But we did start with the ideal gas equation of state.
And recall that that's PV equals nRT. Where P is pressure.
V is volume. n is the number of moles.
R is the universal gas constant. And T is the temperature.
It's a little bit more convenient to work with molar volume which is an extensive
property, not an intensive property. And that would be expressed as PV bar
equals RT. And indeed, the ratio of PV bar to RT
itself has a name. That's called the compressibility and
it's usually indicated by capital Z. Gases are in fact rarely ideal.

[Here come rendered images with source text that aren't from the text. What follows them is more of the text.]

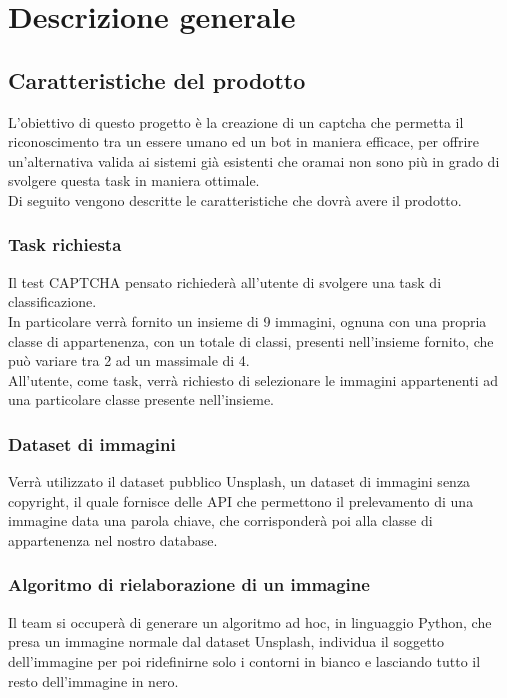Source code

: \section{Descrizione generale}

\subsection{Caratteristiche del prodotto}
L'obiettivo di questo progetto è la creazione di un captcha che permetta il riconoscimento tra un essere umano ed un bot in maniera efficace, per offrire un'alternativa valida ai sistemi già esistenti che oramai non sono più in grado di svolgere questa task in maniera ottimale.\\

\noindent Di seguito vengono descritte le caratteristiche che dovrà avere il prodotto.

\subsubsection{Task richiesta}
Il test CAPTCHA pensato richiederà all'utente di svolgere una task di classificazione.\\
In particolare verrà fornito un insieme di 9 immagini, ognuna con una propria classe di appartenenza, con un totale di classi, presenti nell'insieme fornito, che può variare tra 2 ad un massimale di 4.\\
All'utente, come task, verrà richiesto di selezionare le immagini appartenenti ad una particolare classe presente nell'insieme.

\subsubsection{Dataset di immagini}
Verrà utilizzato il dataset pubblico Unsplash, un dataset di immagini senza copyright, il quale fornisce delle API che permettono il prelevamento di una immagine data una parola chiave, che corrisponderà poi alla classe di appartenenza nel nostro database.

\subsubsection{Algoritmo di rielaborazione di un immagine}
Il team si occuperà di generare un algoritmo ad hoc, in linguaggio Python, che presa un immagine normale dal dataset Unsplash, individua il soggetto dell'immagine per poi ridefinirne solo i contorni in bianco e lasciando tutto il resto dell'immagine in nero.  

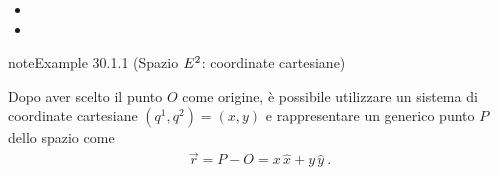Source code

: \documentclass[letterpaper,10pt,italian]{jupyterBook}
\begin{document}
\sphinxAtStartPar
{}
\begin{itemize}
\item {} 
\sphinxAtStartPar
{}

\item {} 
\sphinxAtStartPar
{}

\end{itemize}
\label{ch/vector-calculus/geometry:def-cartesian-coords-e2}
\begin{sphinxadmonition}{note}{Example 30.1.1 (Spazio \protect\(E^2\protect\): coordinate cartesiane)}



\sphinxAtStartPar
Dopo aver scelto il punto \(O\) come origine, è possibile utilizzare un sistema di coordinate cartesiane \((q^1, q^2) = (x,y)\) e rappresentare un generico punto \(P\) dello spazio come
\begin{equation*}
\begin{split}\vec{r} = P - O = x \, \hat{x} + y \, \hat{y} \ .\end{split}
\end{equation*}\end{sphinxadmonition}
\label{ch/vector-calculus/geometry:def-polar-coords-e2}
\end{document}
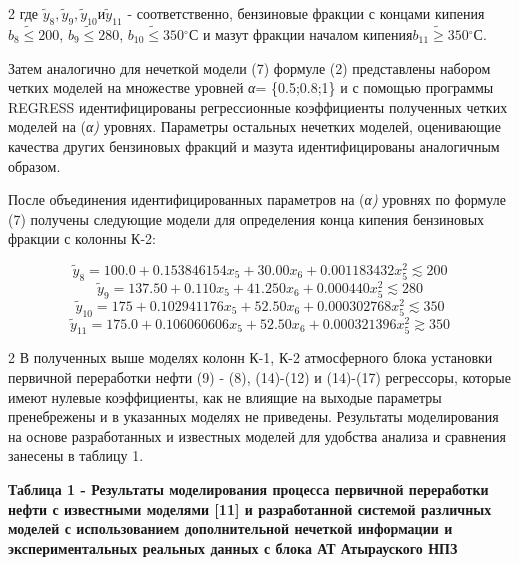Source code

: \begin{multicols}{2}
где \({\widetilde{y}}_{8},{\widetilde{y}}_{9},{\widetilde{y}}_{10}и{\widetilde{y}}_{11}\) - соответственно,
бензиновые фракции с концами кипения \(b_{8}\widetilde{\leq}200\),
\(b_{9}\widetilde{\leq}280\),
\(b_{10}\widetilde{\leq}350\)$^\circ$С и мазут фракции
началом
кипения\(b_{11}\widetilde{\geq}350\)$^\circ$С.

Затем аналогично для нечеткой модели (7) формуле (2) представлены
набором четких моделей на множестве уровней \emph{α}= \{0.5;0.8;1\} и с
помощью программы REGRESS идентифицированы регрессионные коэффициенты
полученных четких моделей на (\emph{α)} уровнях. Параметры остальных
нечетких моделей, оценивающие качества других бензиновых фракций и
мазута идентифицированы аналогичным образом.

После объединения идентифицированных параметров на (\emph{α)} уровнях по
формуле (7) получены следующие модели для определения конца кипения
бензиновых фракции с колонны К-2:
\end{multicols}
\vspace{-1em}
\begin{equation}
{\widetilde{y}}_{8} = 100.0 + 0.153846154x_{5} + 30.00x_{6} + 0.001183432x_{5}^{2} \lesssim 200
\end{equation}
\begin{equation}
{\widetilde{y}}_{9} = 137.50 + 0.110x_{5} + 41.250x_{6} + 0.000440x_{5}^{2} \lesssim 280
\end{equation}
\begin{equation}
{\widetilde{y}}_{10} = 175 + 0.102941176x_{5} + 52.50x_{6} + 0.000302768x_{5}^{2} \lesssim 350
\end{equation}
\begin{equation}
{\widetilde{y}}_{11} = 175.0 + 0.106060606x_{5} + 52.50x_{6} + 0.000321396x_{5}^{2} \gtrsim 350
\end{equation}

\begin{multicols}{2}
В полученных выше моделях колонн К-1, К-2 атмосферного блока установки
первичной переработки нефти (9) - (8), (14)-(12) и (14)-(17) регрессоры,
которые имеют нулевые коэффициенты, как не влиящие на выходые параметры
пренебрежены и в указанных моделях не приведены. Результаты
моделирования на основе разработанных и известных моделей для удобства
анализа и сравнения занесены в таблицу 1.
\end{multicols}

\begin{center}
{\bfseries Таблица 1 - Результаты моделирования процесса первичной
переработки нефти с известными моделями {[}11{]} и разработанной
системой различных моделей с использованием дополнительной нечеткой
информации и экспериментальных реальных данных с блока АТ Атырауского
НПЗ}
\end{center}

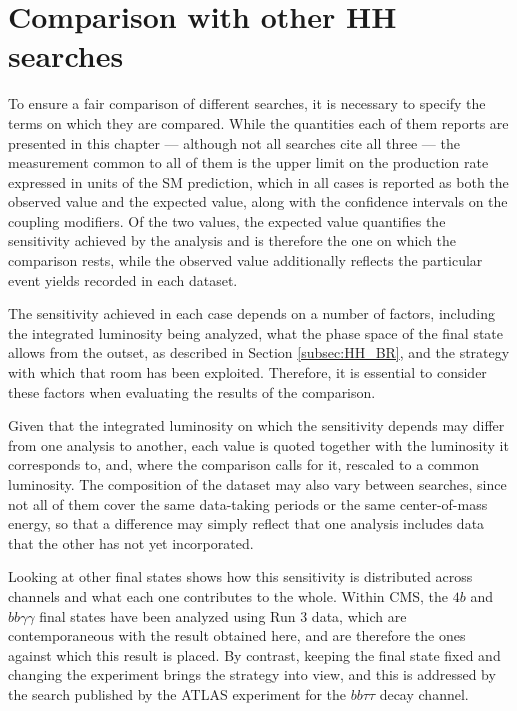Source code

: \section{Comparison with other HH searches}
\label{sec:bbtt_comparison}
%
To ensure a fair comparison of different searches, it is necessary to specify the terms on which they are compared. While the quantities each of them reports are presented in this chapter — although not all searches cite all three — the measurement common to all of them is the upper limit on the production rate expressed in units of the SM prediction, which in all cases is reported as both the observed value and the expected value, along with the confidence intervals on the coupling modifiers. Of the two values, the expected value quantifies the sensitivity achieved by the analysis and is therefore the one on which the comparison rests, while the observed value additionally reflects the particular event yields recorded in each dataset. 

The sensitivity achieved in each case depends on a number of factors, including the integrated luminosity being analyzed, what the phase space of the final state allows from the outset, as described in Section \ref{subsec:HH_BR}, and the strategy with which that room has been exploited. Therefore, it is essential to consider these factors when evaluating the results of the comparison.

Given that the integrated luminosity on which the sensitivity depends may differ from one analysis to another, each value is quoted together with the luminosity it corresponds to, and, where the comparison calls for it, rescaled to a common luminosity. The composition of the dataset may also vary between searches, since not all of them cover the same data-taking periods or the same center-of-mass energy, so that a difference may simply reflect that one analysis includes data that the other has not yet incorporated.

Looking at other final states shows how this sensitivity is distributed across channels and what each one contributes to the whole. Within CMS, the $4b$ and $bb\gamma\gamma$ final states have been analyzed using Run 3 data, which are contemporaneous with the result obtained here, and are therefore the ones against which this result is placed. By contrast, keeping the final state fixed and changing the experiment brings the strategy into view, and this is addressed by the search published by the ATLAS experiment for the $bb\tau\tau$ decay channel.

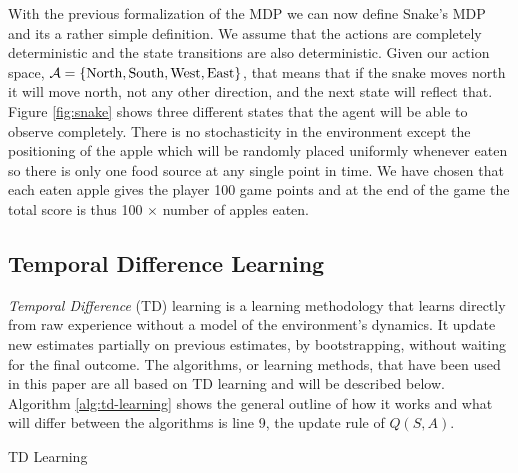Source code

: \documentclass[result.tex]{subfiles}
\begin{document}
    With the previous formalization of the MDP we can now define Snake's MDP and its a rather simple definition. We assume that the actions are completely deterministic and the state transitions are also deterministic. Given our action space, $\mathcal{A} = \{ \text{North}, \text{South}, \text{West}, \text{East} \}$, that means that if the snake moves north it will move north, not any other direction, and the next state will reflect that. Figure \ref{fig:snake} shows three different states that the agent will be able to observe completely. There is no stochasticity in the environment except the positioning of the apple which will be randomly placed uniformly whenever eaten so there is only one food source at any single point in time. We have chosen that each eaten apple gives the player 100 game points and at the end of the game the total score is thus 100 $\times$ number of apples eaten.

    \subsection*{Temporal Difference Learning}

    \textit{Temporal Difference} (TD) learning is a learning methodology that learns directly from raw experience without a model of the environment's dynamics. It update new estimates partially on previous estimates, by bootstrapping, without waiting for the final outcome. The algorithms, or learning methods, that have been used in this paper are all based on TD learning and will be described below. Algorithm \ref{alg:td-learning} shows the general outline of how it works and what will differ between the algorithms is line 9, the update rule of $Q(S, A)$.

    \begin{algorithm}[H]
        \caption{TD Learning}
        \label{alg:td-learning}
        \begin{algorithmic}[1]
            \Statex


            \EndWhile
            \EndFor
            \State
            \EndFunction
        \end{algorithmic}
    \end{algorithm}
\end{document}
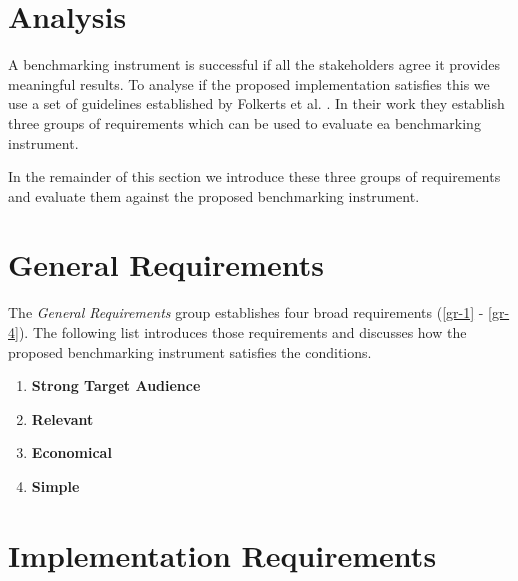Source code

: \section{Analysis}
\label{sec:system:analysis}

A benchmarking instrument is successful if all the stakeholders agree it provides meaningful results. To analyse if the proposed implementation satisfies this we use a set of guidelines established by Folkerts et al. \cite{folkerts2012benchmarking}. In their work they establish three groups of requirements which can be used to evaluate ea benchmarking instrument.

In the remainder of this section we introduce these three groups of requirements and evaluate them against the proposed benchmarking instrument. 

\section{General Requirements}
\label{sec:system:analysis:general}

The \textit{General Requirements} group establishes four broad requirements (\ref{gr-1} - \ref{gr-4}). The following list introduces those requirements and discusses how the proposed benchmarking instrument satisfies the conditions.

\begin{enumerate}[label=\textbf{GR\arabic*}, leftmargin=3\parindent]
    \item \textbf{Strong Target Audience}
    \label{gr-1}
    

    \item \textbf{Relevant}
    \label{gr-2}
    

    \item \textbf{Economical}
    \label{gr-3}
    

    \item \textbf{Simple}
    \label{gr-4}
    
\end{enumerate}


\section{Implementation Requirements}
\label{sec:system:analysis:implementation}

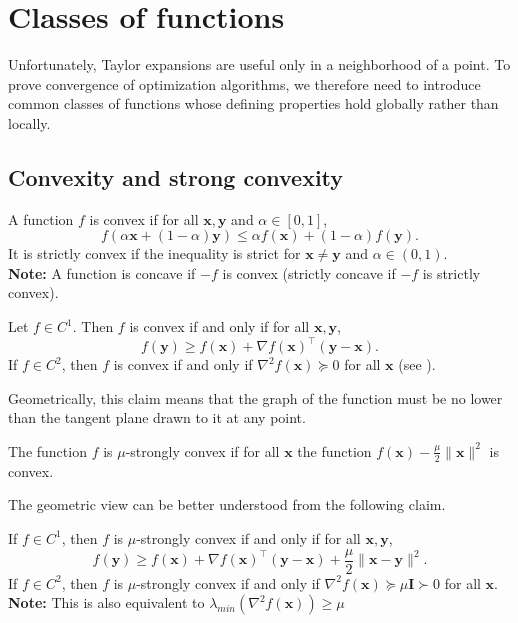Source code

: \section{Classes of functions}

Unfortunately, Taylor expansions are useful only in a neighborhood of a point. To prove
convergence of optimization algorithms, we therefore need to introduce common classes
of functions whose defining properties hold globally rather than locally.
\subsection{Convexity and strong convexity}
\label{sec:ch1-convexity}

\begin{definition}
\label{def:ch1-convex-function}
A function $f$ is convex if for all $\mathbf{x},\mathbf{y}$ and $\alpha\in[0,1]$,
\[
  f(\alpha \mathbf{x}+(1-\alpha)\mathbf{y})
  \le \alpha f(\mathbf{x})+(1-\alpha)f(\mathbf{y}).
\]
It is strictly convex if the inequality is strict for $\mathbf{x}\ne \mathbf{y}$ and
$\alpha\in(0,1)$.\\
\noindent \textbf{Note:} A function is concave if $-f$ is convex (strictly concave if
$-f$ is strictly convex).
\end{definition}


\begin{claim}
\label{clm:ch1-diff-convexity}
Let $f \in C^{1}$. Then $f$ is convex if and only if for all $\mathbf{x}, \mathbf{y}$,
\[
f(\mathbf{y}) \geq f(\mathbf{x})+\nabla f(\mathbf{x})^{\top}(\mathbf{y}-\mathbf{x}) .
\]
If $f \in C^{2}$, then $f$ is convex if and only if $\nabla^{2} f(\mathbf{x}) 
\succeq 0$ for all $\mathbf{x}$ (see ). 
\end{claim}

Geometrically, this claim means that the graph of the function must be no lower than
the tangent plane drawn to it at any point.


\begin{definition}
The function $f$ is $\mu$-strongly convex if for all $\mathbf{x}$ the function 
$f(\mathbf{x})-\frac{\mu}{2}\|\mathbf{x}\|^{2}$ is convex.
\end{definition}

The geometric view can be better understood from the following claim.
\begin{claim}\label{clm:diff-strong-conv}
If $f \in C^{1}$, then $f$ is $\mu$-strongly convex if and only if for 
all $\mathbf{x}, \mathbf{y}$,
\[
f(\mathbf{y}) \geq f(\mathbf{x})+\nabla f(\mathbf{x})^{\top}(\mathbf{y}-\mathbf{x})
+\frac{\mu}{2}\|\mathbf{x}-\mathbf{y}\|^{2} .
\]
If $f \in C^{2}$, then $f$ is $\mu$-strongly convex if and only if
$\nabla^{2} f(\mathbf{x}) \succeq \mu \mathbf{I} \succ 0$ for all $\mathbf{x}$.\\
\noindent \textbf{Note:} This is also equivalent to $\lambda_{min}
(\nabla^2f(\mathbf{x} ))\ge \mu$
\end{claim}

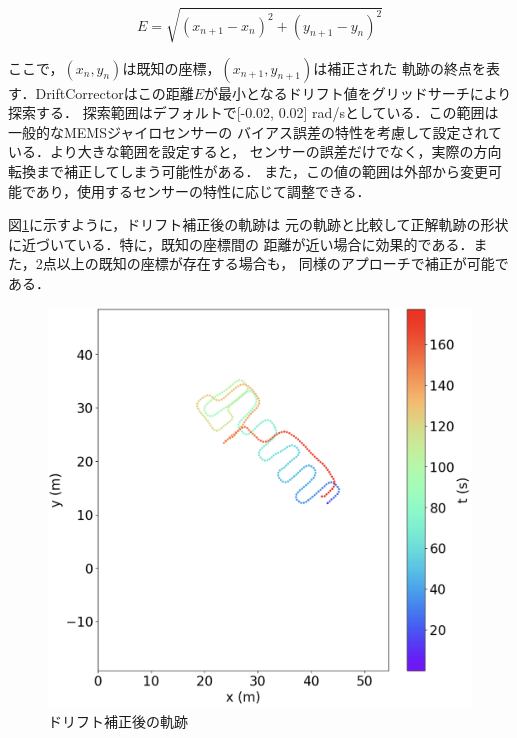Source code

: \begin{equation}
    E = \sqrt{(x_{n+1} - x_n)^2 + (y_{n+1} - y_n)^2}
\end{equation}

ここで，$(x_n, y_n)$は既知の座標，$(x_{n+1}, y_{n+1})$は補正された
軌跡の終点を表す．DriftCorrectorはこの距離$E$が最小となるドリフト値をグリッドサーチにより探索する．
探索範囲はデフォルトで[-0.02, 0.02] rad/sとしている．この範囲は一般的なMEMSジャイロセンサーの
バイアス誤差の特性を考慮して設定されている．より大きな範囲を設定すると，
センサーの誤差だけでなく，実際の方向転換まで補正してしまう可能性がある．
また，この値の範囲は外部から変更可能であり，使用するセンサーの特性に応じて調整できる．


図\ref{fig:pdr-remove-drift}に示すように，ドリフト補正後の軌跡は
元の軌跡と比較して正解軌跡の形状に近づいている．特に，既知の座標間の
距離が近い場合に効果的である．また，2点以上の既知の座標が存在する場合も，
同様のアプローチで補正が可能である．

\begin{figure}[H]
	\centering
	\includegraphics[width=\linewidth]{../image/pdr-remove-drift-two.jpg}
	\caption{ドリフト補正後の軌跡}    \label{fig:pdr-remove-drift}
\end{figure}

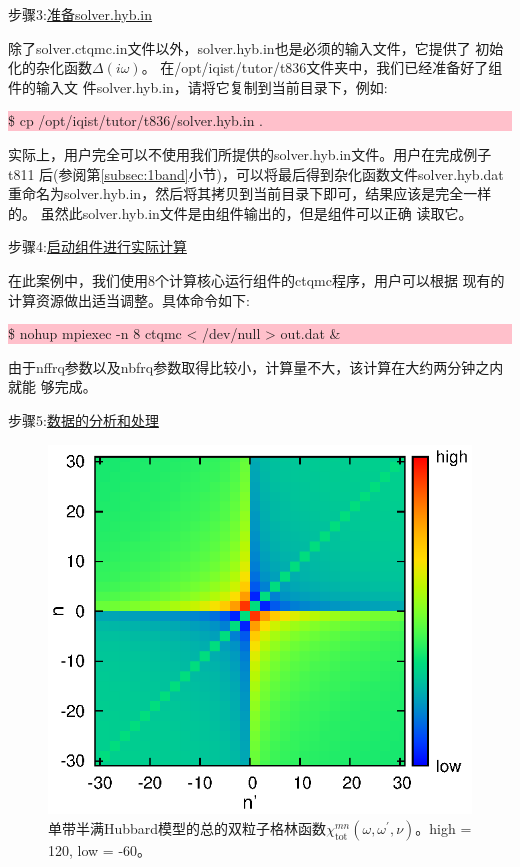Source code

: 步骤3:\underline{准备solver.hyb.in}

除了solver.ctqmc.in文件以外，solver.hyb.in也是必须的输入文件，它提供了
初始化的杂化函数$\Delta(i\omega)$。
在/opt/iqist/tutor/t836文件夹中，我们已经准备好了{\gardenia}组件的输入文
件solver.hyb.in，请将它复制到当前目录下，例如:

\noindent\colorbox{pink}{\parbox[r]{\linewidth}{\quad \$ cp /opt/iqist/tutor/t836/solver.hyb.in . }}

实际上，用户完全可以不使用我们所提供的solver.hyb.in文件。用户在完成例子t811
后(参阅第\ref{subsec:1band}小节)，可以将最后得到杂化函数文件solver.hyb.dat
重命名为solver.hyb.in，然后将其拷贝到当前目录下即可，结果应该是完全一样的。
虽然此solver.hyb.in文件是由{\azalea}组件输出的，但是{\gardenia}组件可以正确
读取它。

步骤4:\underline{启动{\gardenia}组件进行实际计算}

在此案例中，我们使用8个计算核心运行{\gardenia}组件的ctqmc程序，用户可以根据
现有的计算资源做出适当调整。具体命令如下:

\noindent\colorbox{pink}{\parbox[r]{\linewidth}{\quad \$ nohup mpiexec -n 8 ctqmc < /dev/null >  out.dat \&}}

由于nffrq参数以及nbfrq参数取得比较小，计算量不大，该计算在大约两分钟之内就能
够完成。

步骤5:\underline{数据的分析和处理}

\begin{figure}
\centering
\includegraphics[scale=1.05]{figure/v_t.eps}
\caption[总的双粒子格林函数$\chi^{mn}_{\text{tot}}(\omega,\omega^{\prime},\nu)$]
{单带半满Hubbard模型的总的双粒子格林函数$\chi^{mn}_{\text{tot}}(\omega,\omega^{\prime},\nu)$。high = 120, low = -60。} 
\label{fig:v_t}
\end{figure}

That is, they do not obey the ideal gas equation of state except at very low
pressure. The van der Waals equation of state, on
the other hand, is a better predictor of non-ideal gas behavior, and there are
other equations of state that do well, as well, and they include the Redlich-Kwong
and the Peng-Robinson equations, which we looked at briefly.
1:44
A single value, value of molar volume that satisfies the cubic equation.
And, once we know that critical volume, we can determine the van der Waals
constants, a and b from that position, the critical volume, the critical
temperature, and the critical pressure. The Law of Corresponding States says that
all gases have the same properties if compared at their corresponding states.
Where under corresponding conditions that is, where corresponding conditions means
that the conditions for that gas, relative to its own critical conditions
are the same as the conditions for a different gas relative to its critical
conditions. So that is a corresponding state or
corresponding conditions. We also saw another equation of state,
the virial equation of state. And the virial expansion that appears in
that equation of states has coefficients that are directly related to
intermolecular interactions. The second virial coefficient, B2v,
measures the deviation of the volume of a real gas compared to an ideal one under
the same temperature and pressure conditions.
So, if B2v is a positive number, that describes how much more volume the real
gas occupies than an ideal one would under the same conditions and vice versa.
When B2v is negative, that means that the gas is occupying less volume than an
ideal one at the same conditions. We looked at the sorts of attractive
interactions that could occur between two different molecules in a real gas.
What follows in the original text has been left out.